Rendered images with source text —
'''
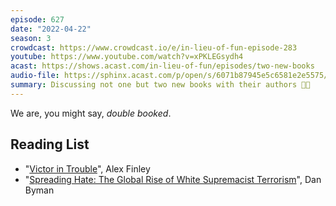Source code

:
 ```yaml
---
episode: 627
date: "2022-04-22"
season: 3
crowdcast: https://www.crowdcast.io/e/in-lieu-of-fun-episode-283
youtube: https://www.youtube.com/watch?v=xPKLEGsydh4
acast: https://shows.acast.com/in-lieu-of-fun/episodes/two-new-books
audio-file: https://sphinx.acast.com/p/open/s/6071b87945e5c6581e2e5575/e/6265b43981135c0015322864/media.mp3
summary: Discussing not one but two new books with their authors 📗📘
---
```


We are, you might say, _double booked_.

## Reading List

- "[Victor in Trouble][book1]", Alex Finley
- "[Spreading Hate: The Global Rise of White Supremacist Terrorism][book2]", Dan Byman

[book1]: https://www.amazon.com/Victor-Trouble-Caro-Alex-Finley/dp/0997251042
[book2]: https://global.oup.com/academic/product/spreading-hate-9780197537619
'''
Task description — Across all the records above, how many lines hold the word "Trouble"? Answer with only that number.

Response to the task — 2